Task statement:
Within the records, tally the lines that contain "modules" and reply with that number only.

* * * * * * * * *

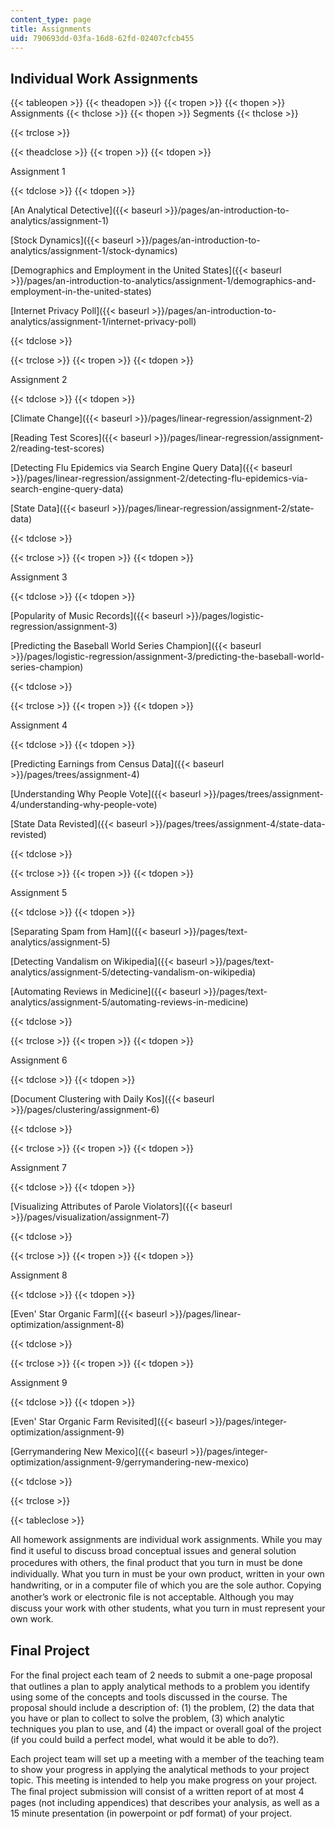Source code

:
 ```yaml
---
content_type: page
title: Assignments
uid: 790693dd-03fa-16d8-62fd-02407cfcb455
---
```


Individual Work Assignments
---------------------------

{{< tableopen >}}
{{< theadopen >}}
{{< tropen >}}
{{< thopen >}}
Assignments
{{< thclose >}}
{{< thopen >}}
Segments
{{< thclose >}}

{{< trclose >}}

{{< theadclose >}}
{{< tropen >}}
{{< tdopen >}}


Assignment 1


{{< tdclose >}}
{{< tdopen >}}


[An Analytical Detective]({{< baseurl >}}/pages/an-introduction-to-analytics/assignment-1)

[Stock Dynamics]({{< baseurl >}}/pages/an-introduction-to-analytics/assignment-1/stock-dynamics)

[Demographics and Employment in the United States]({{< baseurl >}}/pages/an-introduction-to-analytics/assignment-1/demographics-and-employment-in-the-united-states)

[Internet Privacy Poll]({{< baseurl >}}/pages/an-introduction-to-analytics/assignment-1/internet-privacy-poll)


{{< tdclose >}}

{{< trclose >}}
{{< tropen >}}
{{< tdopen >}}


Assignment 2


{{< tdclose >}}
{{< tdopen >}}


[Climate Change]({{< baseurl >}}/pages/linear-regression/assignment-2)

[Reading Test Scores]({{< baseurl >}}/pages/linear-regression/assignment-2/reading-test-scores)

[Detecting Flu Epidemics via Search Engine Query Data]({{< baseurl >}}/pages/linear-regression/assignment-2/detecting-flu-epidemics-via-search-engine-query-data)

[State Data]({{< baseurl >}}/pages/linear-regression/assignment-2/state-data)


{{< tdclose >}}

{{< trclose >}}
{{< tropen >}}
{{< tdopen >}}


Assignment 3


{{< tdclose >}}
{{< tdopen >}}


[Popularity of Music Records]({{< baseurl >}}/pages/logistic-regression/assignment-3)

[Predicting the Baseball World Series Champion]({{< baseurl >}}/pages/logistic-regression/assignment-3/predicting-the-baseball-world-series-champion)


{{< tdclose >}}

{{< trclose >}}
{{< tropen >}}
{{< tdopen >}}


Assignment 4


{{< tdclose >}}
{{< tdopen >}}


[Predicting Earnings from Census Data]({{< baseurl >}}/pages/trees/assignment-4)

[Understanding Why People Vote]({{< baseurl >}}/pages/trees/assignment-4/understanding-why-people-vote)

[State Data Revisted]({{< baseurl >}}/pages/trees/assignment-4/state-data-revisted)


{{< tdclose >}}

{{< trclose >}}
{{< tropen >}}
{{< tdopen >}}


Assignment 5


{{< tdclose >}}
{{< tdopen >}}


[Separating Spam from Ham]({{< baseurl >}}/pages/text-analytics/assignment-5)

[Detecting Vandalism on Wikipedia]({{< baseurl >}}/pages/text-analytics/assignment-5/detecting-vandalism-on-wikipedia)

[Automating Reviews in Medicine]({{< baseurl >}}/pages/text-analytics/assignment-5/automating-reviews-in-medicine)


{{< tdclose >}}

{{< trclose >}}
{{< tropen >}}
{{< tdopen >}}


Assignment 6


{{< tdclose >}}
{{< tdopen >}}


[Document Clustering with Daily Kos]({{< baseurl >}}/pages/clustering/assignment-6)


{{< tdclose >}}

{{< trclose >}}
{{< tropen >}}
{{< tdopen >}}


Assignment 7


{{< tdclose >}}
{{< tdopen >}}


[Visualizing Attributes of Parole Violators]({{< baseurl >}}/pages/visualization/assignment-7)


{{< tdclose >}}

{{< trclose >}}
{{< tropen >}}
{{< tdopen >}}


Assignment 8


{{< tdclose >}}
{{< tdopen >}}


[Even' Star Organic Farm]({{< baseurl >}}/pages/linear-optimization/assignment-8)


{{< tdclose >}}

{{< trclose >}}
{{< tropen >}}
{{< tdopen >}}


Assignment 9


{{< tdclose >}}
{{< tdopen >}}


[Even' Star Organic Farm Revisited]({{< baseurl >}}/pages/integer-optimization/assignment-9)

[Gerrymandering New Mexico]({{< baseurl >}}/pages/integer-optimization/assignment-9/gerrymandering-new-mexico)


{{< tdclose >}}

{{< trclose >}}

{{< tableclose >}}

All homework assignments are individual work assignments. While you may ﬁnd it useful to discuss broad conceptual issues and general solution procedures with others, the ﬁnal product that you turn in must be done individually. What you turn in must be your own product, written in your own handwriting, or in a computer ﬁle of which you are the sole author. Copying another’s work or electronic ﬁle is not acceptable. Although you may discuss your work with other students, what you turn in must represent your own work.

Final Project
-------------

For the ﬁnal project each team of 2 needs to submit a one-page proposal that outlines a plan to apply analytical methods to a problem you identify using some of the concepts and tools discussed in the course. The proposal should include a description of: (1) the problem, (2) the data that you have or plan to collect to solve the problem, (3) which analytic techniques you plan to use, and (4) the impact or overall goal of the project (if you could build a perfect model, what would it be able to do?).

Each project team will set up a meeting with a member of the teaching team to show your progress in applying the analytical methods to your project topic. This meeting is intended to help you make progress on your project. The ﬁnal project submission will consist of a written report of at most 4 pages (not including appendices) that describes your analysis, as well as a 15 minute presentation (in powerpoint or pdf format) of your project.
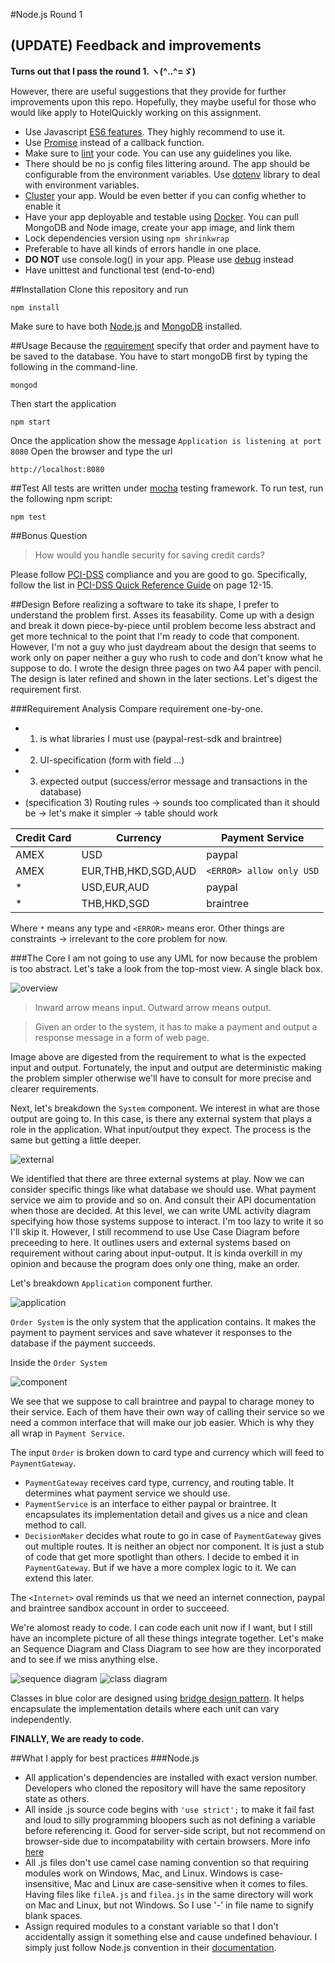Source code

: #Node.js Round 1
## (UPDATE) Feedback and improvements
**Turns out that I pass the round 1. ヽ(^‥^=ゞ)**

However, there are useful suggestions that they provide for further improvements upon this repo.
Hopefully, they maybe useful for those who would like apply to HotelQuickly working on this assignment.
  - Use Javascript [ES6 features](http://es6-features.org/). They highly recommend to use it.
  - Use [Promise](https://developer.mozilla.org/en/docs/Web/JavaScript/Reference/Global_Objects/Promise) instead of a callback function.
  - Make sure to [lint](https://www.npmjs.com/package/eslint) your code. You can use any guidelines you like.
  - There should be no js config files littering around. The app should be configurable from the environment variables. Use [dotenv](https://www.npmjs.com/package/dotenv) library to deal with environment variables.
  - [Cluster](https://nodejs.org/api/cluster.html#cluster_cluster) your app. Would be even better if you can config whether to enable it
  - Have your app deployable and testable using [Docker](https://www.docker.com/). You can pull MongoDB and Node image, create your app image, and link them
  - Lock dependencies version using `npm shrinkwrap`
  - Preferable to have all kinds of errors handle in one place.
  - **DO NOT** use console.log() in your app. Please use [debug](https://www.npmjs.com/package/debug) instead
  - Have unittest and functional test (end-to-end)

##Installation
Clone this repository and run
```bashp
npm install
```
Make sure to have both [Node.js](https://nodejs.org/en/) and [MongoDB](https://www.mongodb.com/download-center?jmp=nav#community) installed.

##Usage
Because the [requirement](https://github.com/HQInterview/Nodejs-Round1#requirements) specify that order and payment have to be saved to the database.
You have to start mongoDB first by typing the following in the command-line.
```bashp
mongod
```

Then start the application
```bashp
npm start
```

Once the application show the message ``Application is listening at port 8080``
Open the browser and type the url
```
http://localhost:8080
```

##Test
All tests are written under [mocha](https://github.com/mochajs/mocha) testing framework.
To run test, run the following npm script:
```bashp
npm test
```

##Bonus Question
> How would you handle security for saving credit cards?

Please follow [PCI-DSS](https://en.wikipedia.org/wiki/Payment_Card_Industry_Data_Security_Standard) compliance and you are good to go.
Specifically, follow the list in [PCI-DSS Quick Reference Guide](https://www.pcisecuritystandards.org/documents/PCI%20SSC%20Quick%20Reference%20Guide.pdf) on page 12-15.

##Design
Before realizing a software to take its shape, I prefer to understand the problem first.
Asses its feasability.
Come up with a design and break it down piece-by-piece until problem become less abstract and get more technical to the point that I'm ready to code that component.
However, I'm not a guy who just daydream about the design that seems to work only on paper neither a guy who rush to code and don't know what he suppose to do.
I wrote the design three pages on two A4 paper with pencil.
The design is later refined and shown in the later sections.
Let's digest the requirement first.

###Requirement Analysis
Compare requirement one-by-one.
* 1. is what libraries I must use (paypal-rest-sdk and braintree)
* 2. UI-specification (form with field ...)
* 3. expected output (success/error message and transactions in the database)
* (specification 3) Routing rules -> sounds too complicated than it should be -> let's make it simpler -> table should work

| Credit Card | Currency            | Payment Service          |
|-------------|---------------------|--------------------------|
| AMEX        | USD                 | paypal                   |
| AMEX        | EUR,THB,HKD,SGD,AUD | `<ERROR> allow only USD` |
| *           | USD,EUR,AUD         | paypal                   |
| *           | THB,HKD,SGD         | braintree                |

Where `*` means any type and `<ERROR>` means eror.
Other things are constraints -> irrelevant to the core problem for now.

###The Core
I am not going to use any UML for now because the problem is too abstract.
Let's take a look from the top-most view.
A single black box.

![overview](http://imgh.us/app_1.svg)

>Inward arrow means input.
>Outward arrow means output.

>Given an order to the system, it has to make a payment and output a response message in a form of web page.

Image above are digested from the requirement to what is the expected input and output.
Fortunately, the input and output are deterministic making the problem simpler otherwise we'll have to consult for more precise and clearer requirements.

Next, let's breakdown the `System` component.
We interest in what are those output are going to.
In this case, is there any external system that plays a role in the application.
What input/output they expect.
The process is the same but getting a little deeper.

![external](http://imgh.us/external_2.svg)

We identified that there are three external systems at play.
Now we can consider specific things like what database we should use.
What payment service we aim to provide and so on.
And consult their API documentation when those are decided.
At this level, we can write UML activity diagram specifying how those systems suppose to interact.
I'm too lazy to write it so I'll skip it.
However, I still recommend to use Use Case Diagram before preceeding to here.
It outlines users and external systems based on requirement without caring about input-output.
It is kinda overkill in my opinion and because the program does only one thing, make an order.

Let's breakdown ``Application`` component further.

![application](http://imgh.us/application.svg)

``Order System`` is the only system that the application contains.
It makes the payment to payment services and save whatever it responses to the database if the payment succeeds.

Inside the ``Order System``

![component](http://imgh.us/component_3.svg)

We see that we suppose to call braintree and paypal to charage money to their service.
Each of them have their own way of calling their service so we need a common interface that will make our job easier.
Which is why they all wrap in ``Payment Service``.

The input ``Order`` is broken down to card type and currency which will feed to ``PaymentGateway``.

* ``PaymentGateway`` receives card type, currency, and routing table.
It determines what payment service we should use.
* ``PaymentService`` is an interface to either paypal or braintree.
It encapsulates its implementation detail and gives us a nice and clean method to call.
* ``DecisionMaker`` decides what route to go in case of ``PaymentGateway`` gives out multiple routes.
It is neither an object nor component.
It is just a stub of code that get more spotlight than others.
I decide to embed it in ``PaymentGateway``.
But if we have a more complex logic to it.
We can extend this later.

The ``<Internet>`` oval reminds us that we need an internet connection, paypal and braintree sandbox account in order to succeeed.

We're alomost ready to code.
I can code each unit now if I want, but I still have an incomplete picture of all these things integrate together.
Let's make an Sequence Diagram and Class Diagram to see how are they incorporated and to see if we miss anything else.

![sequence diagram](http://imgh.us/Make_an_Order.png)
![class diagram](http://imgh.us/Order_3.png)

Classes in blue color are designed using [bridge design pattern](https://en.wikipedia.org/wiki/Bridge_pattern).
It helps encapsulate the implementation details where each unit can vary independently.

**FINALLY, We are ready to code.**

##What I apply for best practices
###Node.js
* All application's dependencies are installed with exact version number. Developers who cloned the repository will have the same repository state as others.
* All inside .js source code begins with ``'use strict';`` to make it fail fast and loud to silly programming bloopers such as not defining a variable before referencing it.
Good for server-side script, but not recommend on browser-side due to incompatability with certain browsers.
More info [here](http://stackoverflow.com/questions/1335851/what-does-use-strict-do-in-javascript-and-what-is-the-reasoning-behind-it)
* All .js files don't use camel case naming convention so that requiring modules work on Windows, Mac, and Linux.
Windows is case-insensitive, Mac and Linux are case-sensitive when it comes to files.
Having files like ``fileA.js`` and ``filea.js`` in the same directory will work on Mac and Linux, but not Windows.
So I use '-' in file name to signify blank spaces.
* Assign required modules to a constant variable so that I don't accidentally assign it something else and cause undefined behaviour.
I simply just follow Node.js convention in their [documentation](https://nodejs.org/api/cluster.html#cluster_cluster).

* * * * * * * * *

Task result:
2